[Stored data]
====================

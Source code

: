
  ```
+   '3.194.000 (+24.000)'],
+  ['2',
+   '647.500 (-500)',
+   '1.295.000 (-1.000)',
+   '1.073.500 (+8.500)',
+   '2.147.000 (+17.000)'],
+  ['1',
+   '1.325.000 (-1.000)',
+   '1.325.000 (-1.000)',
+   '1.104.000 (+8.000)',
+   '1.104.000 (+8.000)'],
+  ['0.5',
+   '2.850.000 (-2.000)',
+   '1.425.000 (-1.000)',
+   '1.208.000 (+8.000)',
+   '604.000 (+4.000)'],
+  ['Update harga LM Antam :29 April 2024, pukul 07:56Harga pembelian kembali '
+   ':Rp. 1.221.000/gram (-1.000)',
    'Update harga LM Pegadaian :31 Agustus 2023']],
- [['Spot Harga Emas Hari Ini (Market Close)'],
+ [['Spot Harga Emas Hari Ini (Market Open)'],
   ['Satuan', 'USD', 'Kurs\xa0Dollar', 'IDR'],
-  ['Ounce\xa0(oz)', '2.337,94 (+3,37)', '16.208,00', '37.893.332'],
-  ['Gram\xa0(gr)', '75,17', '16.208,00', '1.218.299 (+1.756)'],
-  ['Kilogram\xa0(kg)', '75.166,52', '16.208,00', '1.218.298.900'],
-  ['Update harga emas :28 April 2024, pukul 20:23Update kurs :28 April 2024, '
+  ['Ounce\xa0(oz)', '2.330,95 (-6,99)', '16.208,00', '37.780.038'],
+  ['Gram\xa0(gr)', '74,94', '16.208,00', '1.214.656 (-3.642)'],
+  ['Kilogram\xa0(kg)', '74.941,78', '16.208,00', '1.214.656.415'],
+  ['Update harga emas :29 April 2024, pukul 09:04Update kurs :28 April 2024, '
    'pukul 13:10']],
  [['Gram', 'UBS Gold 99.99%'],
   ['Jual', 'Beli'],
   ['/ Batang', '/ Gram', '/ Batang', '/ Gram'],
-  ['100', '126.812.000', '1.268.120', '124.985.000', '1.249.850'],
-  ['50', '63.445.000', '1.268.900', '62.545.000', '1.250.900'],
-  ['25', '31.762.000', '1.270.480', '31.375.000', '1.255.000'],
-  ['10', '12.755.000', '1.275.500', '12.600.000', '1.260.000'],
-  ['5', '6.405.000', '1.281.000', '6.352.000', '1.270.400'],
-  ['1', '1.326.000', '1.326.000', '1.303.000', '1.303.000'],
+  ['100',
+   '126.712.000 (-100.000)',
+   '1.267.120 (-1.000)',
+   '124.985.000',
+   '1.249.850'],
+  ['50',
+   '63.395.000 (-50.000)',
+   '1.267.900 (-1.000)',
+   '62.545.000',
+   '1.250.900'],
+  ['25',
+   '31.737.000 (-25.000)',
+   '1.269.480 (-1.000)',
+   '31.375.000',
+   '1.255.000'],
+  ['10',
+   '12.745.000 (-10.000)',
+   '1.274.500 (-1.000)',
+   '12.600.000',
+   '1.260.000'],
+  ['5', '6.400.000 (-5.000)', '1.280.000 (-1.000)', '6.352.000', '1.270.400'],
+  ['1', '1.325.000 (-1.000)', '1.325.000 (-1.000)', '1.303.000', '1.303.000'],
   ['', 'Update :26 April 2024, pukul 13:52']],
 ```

====================

- TASK STATEMENT: The answer must be every entry, reproduced exactly.

- TASK RESULT:
Source code

:
  ```
+   '3.194.000 (+24.000)'],
+  ['2',
+   '647.500 (-500)',
+   '1.295.000 (-1.000)',
+   '1.073.500 (+8.500)',
+   '2.147.000 (+17.000)'],
+  ['1',
+   '1.325.000 (-1.000)',
+   '1.325.000 (-1.000)',
+   '1.104.000 (+8.000)',
+   '1.104.000 (+8.000)'],
+  ['0.5',
+   '2.850.000 (-2.000)',
+   '1.425.000 (-1.000)',
+   '1.208.000 (+8.000)',
+   '604.000 (+4.000)'],
+  ['Update harga LM Antam :29 April 2024, pukul 07:56Harga pembelian kembali '
+   ':Rp. 1.221.000/gram (-1.000)',
    'Update harga LM Pegadaian :31 Agustus 2023']],
- [['Spot Harga Emas Hari Ini (Market Close)'],
+ [['Spot Harga Emas Hari Ini (Market Open)'],
   ['Satuan', 'USD', 'Kurs\xa0Dollar', 'IDR'],
-  ['Ounce\xa0(oz)', '2.337,94 (+3,37)', '16.208,00', '37.893.332'],
-  ['Gram\xa0(gr)', '75,17', '16.208,00', '1.218.299 (+1.756)'],
-  ['Kilogram\xa0(kg)', '75.166,52', '16.208,00', '1.218.298.900'],
-  ['Update harga emas :28 April 2024, pukul 20:23Update kurs :28 April 2024, '
+  ['Ounce\xa0(oz)', '2.330,95 (-6,99)', '16.208,00', '37.780.038'],
+  ['Gram\xa0(gr)', '74,94', '16.208,00', '1.214.656 (-3.642)'],
+  ['Kilogram\xa0(kg)', '74.941,78', '16.208,00', '1.214.656.415'],
+  ['Update harga emas :29 April 2024, pukul 09:04Update kurs :28 April 2024, '
    'pukul 13:10']],
  [['Gram', 'UBS Gold 99.99%'],
   ['Jual', 'Beli'],
   ['/ Batang', '/ Gram', '/ Batang', '/ Gram'],
-  ['100', '126.812.000', '1.268.120', '124.985.000', '1.249.850'],
-  ['50', '63.445.000', '1.268.900', '62.545.000', '1.250.900'],
-  ['25', '31.762.000', '1.270.480', '31.375.000', '1.255.000'],
-  ['10', '12.755.000', '1.275.500', '12.600.000', '1.260.000'],
-  ['5', '6.405.000', '1.281.000', '6.352.000', '1.270.400'],
-  ['1', '1.326.000', '1.326.000', '1.303.000', '1.303.000'],
+  ['100',
+   '126.712.000 (-100.000)',
+   '1.267.120 (-1.000)',
+   '124.985.000',
+   '1.249.850'],
+  ['50',
+   '63.395.000 (-50.000)',
+   '1.267.900 (-1.000)',
+   '62.545.000',
+   '1.250.900'],
+  ['25',
+   '31.737.000 (-25.000)',
+   '1.269.480 (-1.000)',
+   '31.375.000',
+   '1.255.000'],
+  ['10',
+   '12.745.000 (-10.000)',
+   '1.274.500 (-1.000)',
+   '12.600.000',
+   '1.260.000'],
+  ['5', '6.400.000 (-5.000)', '1.280.000 (-1.000)', '6.352.000', '1.270.400'],
+  ['1', '1.325.000 (-1.000)', '1.325.000 (-1.000)', '1.303.000', '1.303.000'],
   ['', 'Update :26 April 2024, pukul 13:52']],
 ```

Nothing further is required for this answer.